Jordan Bisasky, Baltimore
A: Morrow would benefit from a trip to the minors and it may well happen. But the thing is he throw 98 m.p.h. And has shown flashes of genius. However as long as he is working on arm slot and command a trip to the minors would not be the worst thing for him. When Litsch becomes eligible to return on June 4, that would become the best time to consider a move. If the plan is to limit Morrow to 160 innings because of his history, then a couple of weeks in the minors would not do him any harm. With Litsch up in his spot, Tallet could still play that swingman role in June until Morrow comes back and bumps the lanky lefty into the pen.
Q: Hi Richard,
What is your opinion on the DH rule? I am wondering why the players association has not pushed for the DH rule in the NL as it would create at least 16 more high paying jobs in the majors. Personally, I don't want to see a guy hitting a buck ten at the plate.
Donny Rosecity, Toronto
A: I never liked the DH rule because of my NL background for 23 years, but it has grown on me. I think instead of the NL adding the DH the easiest job creation move would be to add two players to the active roster and make it 27. The 25-man roster has been the same going back as far as I can remember and in the meantime teams have gone from 10 to 11 to 12 pitchers leaving benches looking pretty shoddy. The addition of two more players in the next basic agreement would allow 60 more jobs and would allow for a bench to add speed, power and defence that could make games more exciting in late innings when managers' hands are tied because of lack of flexibility and options.
Q: Hi Richard,
I enjoy your column very much. I have two questions of sort. First, I have noticed over many years, when the Jays have made the third out, our first baseman heads towards the dugout and "somebody" throws a ball to him to catch and bring to the dugout. Who is the "somebody" that throws a ball to our first baseman? Second question -- many years ago, when Toronto was in the International league as the Toronto Maple Leafs, I attended a double header in which the Toronto pitcher pitched both games, the year was roughly around 1940, and the pitcher was named Tom Anniz (I think). Do you have any records where a pitcher pitched in two games on the same day? Back in those days the first games of the double-header were only seven innings. Thank you.
William Scott, Fenelon
A: A coach or designated players flips the first baseman the ball and he keeps it inside his glove when he lays it down while his team hits. Then when he goes back out to his position again he has a ball to throw grounders to the infielders while his pitcher warms up. You were watching Maple Leafs six foot three inch lefthander Tom Ananicz who was 25 years old when he pitched in Toronto in 1943. Plenty of guys have pitched in relief in both games of a doubleheader, in fact former Red Sox manager and long-time pitching coach Joe Kerrigan recorded his first and second major-league wins on the same day for the Expos back in 1977. But as far as starting both ends it used to be more routine back in the day when teams went with three or four man rotations and in the minors where doubleheaders are seven inning games, but it has not happened in the majors for a long time.

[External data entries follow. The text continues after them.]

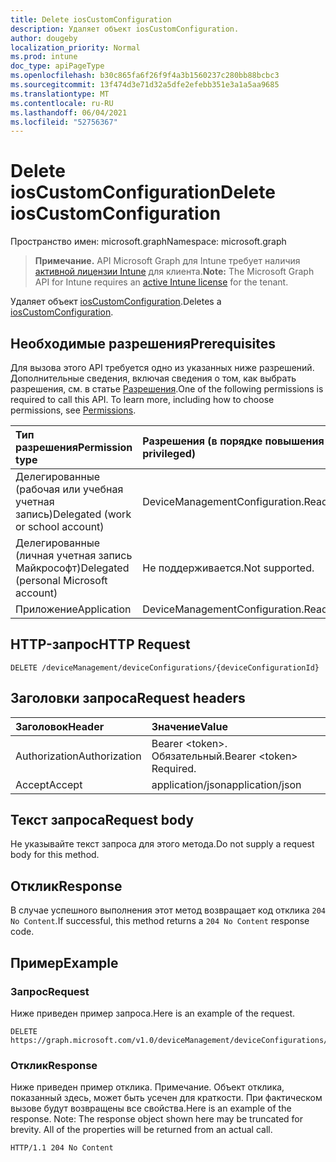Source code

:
 ```yaml
---
title: Delete iosCustomConfiguration
description: Удаляет объект iosCustomConfiguration.
author: dougeby
localization_priority: Normal
ms.prod: intune
doc_type: apiPageType
ms.openlocfilehash: b30c865fa6f26f9f4a3b1560237c280bb88bcbc3
ms.sourcegitcommit: 13f474d3e71d32a5dfe2efebb351e3a1a5aa9685
ms.translationtype: MT
ms.contentlocale: ru-RU
ms.lasthandoff: 06/04/2021
ms.locfileid: "52756367"
---
```

# <a name="delete-ioscustomconfiguration"></a><span data-ttu-id="4de0d-103">Delete iosCustomConfiguration</span><span class="sxs-lookup"><span data-stu-id="4de0d-103">Delete iosCustomConfiguration</span></span>

<span data-ttu-id="4de0d-104">Пространство имен: microsoft.graph</span><span class="sxs-lookup"><span data-stu-id="4de0d-104">Namespace: microsoft.graph</span></span>

> <span data-ttu-id="4de0d-105">**Примечание.** API Microsoft Graph для Intune требует наличия [активной лицензии Intune](https://go.microsoft.com/fwlink/?linkid=839381) для клиента.</span><span class="sxs-lookup"><span data-stu-id="4de0d-105">**Note:** The Microsoft Graph API for Intune requires an [active Intune license](https://go.microsoft.com/fwlink/?linkid=839381) for the tenant.</span></span>

<span data-ttu-id="4de0d-106">Удаляет объект [iosCustomConfiguration](../resources/intune-deviceconfig-ioscustomconfiguration.md).</span><span class="sxs-lookup"><span data-stu-id="4de0d-106">Deletes a [iosCustomConfiguration](../resources/intune-deviceconfig-ioscustomconfiguration.md).</span></span>

## <a name="prerequisites"></a><span data-ttu-id="4de0d-107">Необходимые разрешения</span><span class="sxs-lookup"><span data-stu-id="4de0d-107">Prerequisites</span></span>
<span data-ttu-id="4de0d-p101">Для вызова этого API требуется одно из указанных ниже разрешений. Дополнительные сведения, включая сведения о том, как выбрать разрешения, см. в статье [Разрешения](/graph/permissions-reference).</span><span class="sxs-lookup"><span data-stu-id="4de0d-p101">One of the following permissions is required to call this API. To learn more, including how to choose permissions, see [Permissions](/graph/permissions-reference).</span></span>

|<span data-ttu-id="4de0d-110">Тип разрешения</span><span class="sxs-lookup"><span data-stu-id="4de0d-110">Permission type</span></span>|<span data-ttu-id="4de0d-111">Разрешения (в порядке повышения привилегий)</span><span class="sxs-lookup"><span data-stu-id="4de0d-111">Permissions (from least to most privileged)</span></span>|
|:---|:---|
|<span data-ttu-id="4de0d-112">Делегированные (рабочая или учебная учетная запись)</span><span class="sxs-lookup"><span data-stu-id="4de0d-112">Delegated (work or school account)</span></span>|<span data-ttu-id="4de0d-113">DeviceManagementConfiguration.ReadWrite.All</span><span class="sxs-lookup"><span data-stu-id="4de0d-113">DeviceManagementConfiguration.ReadWrite.All</span></span>|
|<span data-ttu-id="4de0d-114">Делегированные (личная учетная запись Майкрософт)</span><span class="sxs-lookup"><span data-stu-id="4de0d-114">Delegated (personal Microsoft account)</span></span>|<span data-ttu-id="4de0d-115">Не поддерживается.</span><span class="sxs-lookup"><span data-stu-id="4de0d-115">Not supported.</span></span>|
|<span data-ttu-id="4de0d-116">Приложение</span><span class="sxs-lookup"><span data-stu-id="4de0d-116">Application</span></span>|<span data-ttu-id="4de0d-117">DeviceManagementConfiguration.ReadWrite.All</span><span class="sxs-lookup"><span data-stu-id="4de0d-117">DeviceManagementConfiguration.ReadWrite.All</span></span>|

## <a name="http-request"></a><span data-ttu-id="4de0d-118">HTTP-запрос</span><span class="sxs-lookup"><span data-stu-id="4de0d-118">HTTP Request</span></span>
<!-- {
  "blockType": "ignored"
}
-->
``` http
DELETE /deviceManagement/deviceConfigurations/{deviceConfigurationId}
```

## <a name="request-headers"></a><span data-ttu-id="4de0d-119">Заголовки запроса</span><span class="sxs-lookup"><span data-stu-id="4de0d-119">Request headers</span></span>
|<span data-ttu-id="4de0d-120">Заголовок</span><span class="sxs-lookup"><span data-stu-id="4de0d-120">Header</span></span>|<span data-ttu-id="4de0d-121">Значение</span><span class="sxs-lookup"><span data-stu-id="4de0d-121">Value</span></span>|
|:---|:---|
|<span data-ttu-id="4de0d-122">Authorization</span><span class="sxs-lookup"><span data-stu-id="4de0d-122">Authorization</span></span>|<span data-ttu-id="4de0d-123">Bearer &lt;token&gt;. Обязательный.</span><span class="sxs-lookup"><span data-stu-id="4de0d-123">Bearer &lt;token&gt; Required.</span></span>|
|<span data-ttu-id="4de0d-124">Accept</span><span class="sxs-lookup"><span data-stu-id="4de0d-124">Accept</span></span>|<span data-ttu-id="4de0d-125">application/json</span><span class="sxs-lookup"><span data-stu-id="4de0d-125">application/json</span></span>|

## <a name="request-body"></a><span data-ttu-id="4de0d-126">Текст запроса</span><span class="sxs-lookup"><span data-stu-id="4de0d-126">Request body</span></span>
<span data-ttu-id="4de0d-127">Не указывайте текст запроса для этого метода.</span><span class="sxs-lookup"><span data-stu-id="4de0d-127">Do not supply a request body for this method.</span></span>

## <a name="response"></a><span data-ttu-id="4de0d-128">Отклик</span><span class="sxs-lookup"><span data-stu-id="4de0d-128">Response</span></span>
<span data-ttu-id="4de0d-129">В случае успешного выполнения этот метод возвращает код отклика `204 No Content`.</span><span class="sxs-lookup"><span data-stu-id="4de0d-129">If successful, this method returns a `204 No Content` response code.</span></span>

## <a name="example"></a><span data-ttu-id="4de0d-130">Пример</span><span class="sxs-lookup"><span data-stu-id="4de0d-130">Example</span></span>

### <a name="request"></a><span data-ttu-id="4de0d-131">Запрос</span><span class="sxs-lookup"><span data-stu-id="4de0d-131">Request</span></span>
<span data-ttu-id="4de0d-132">Ниже приведен пример запроса.</span><span class="sxs-lookup"><span data-stu-id="4de0d-132">Here is an example of the request.</span></span>
``` http
DELETE https://graph.microsoft.com/v1.0/deviceManagement/deviceConfigurations/{deviceConfigurationId}
```

### <a name="response"></a><span data-ttu-id="4de0d-133">Отклик</span><span class="sxs-lookup"><span data-stu-id="4de0d-133">Response</span></span>
<span data-ttu-id="4de0d-p102">Ниже приведен пример отклика. Примечание. Объект отклика, показанный здесь, может быть усечен для краткости. При фактическом вызове будут возвращены все свойства.</span><span class="sxs-lookup"><span data-stu-id="4de0d-p102">Here is an example of the response. Note: The response object shown here may be truncated for brevity. All of the properties will be returned from an actual call.</span></span>
``` http
HTTP/1.1 204 No Content
```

Q: Greetings from the faithful Blue Jays fans on the west coast. I love reading your insight on the Jays. My question is, do you think the Innings Pitched stat is underrated? I have always thought that I would rather have a pitcher with a slightly higher ERA go 8-9 innings than one of these guys who has a really low ERA, but only goes six or so. Obviously, this would make a pitcher like Halladay so incredibly valuable, because he is not turning the ball over to lesser pitchers for the last third of the game. I really like the fact that the Jays seem to have two innings eaters developing in Shaun Marcum and Ricky Romero. Do you think this mentality of wanting to pitch deep into games is something that rubbed off on these guys from their time with Doc?
Jeremy Johnson, Vancouver
A: I don't think innings pitched is underrated or undervalued in major league dugouts but it is undervalued by Fantasy Players because it does not count for points in any man's league. Funny you should mention Romero in this question because I was impressed with one of his answers on Tuesday night after his homecoming from hell. He said that after his first two innings his only thought was to pitch as many innings as possible to save his bullpen. Some guys would be turning and looking to the pen praying someone would start to warm up but Romero like Marcum, like Roy Halladay wanted nothing to do with that. Yes Halladay has influenced these guys. No Romero did not last more than 5.1 innings Tuesday, but he felt a responsibility and carried a failed outing into the sixth.
Q: Hi Richard:
Many thanks for your Blue Jay reporting...we follow the Jays in Toronto (my youngest son and I attended the great opener with Chicago) and beyond. Nice to read your update tonight after the win @ Safeco. Jays are appearing to be a decent club...really hope folks in TO start attending, as it's an exciting team to watch. My gut tells me T.B. will cool, Yanks will sustain, Sox will improve and Jays wind up very close fourth, but provide excitement...waddya think? Paul Smith, South Delta, B.C.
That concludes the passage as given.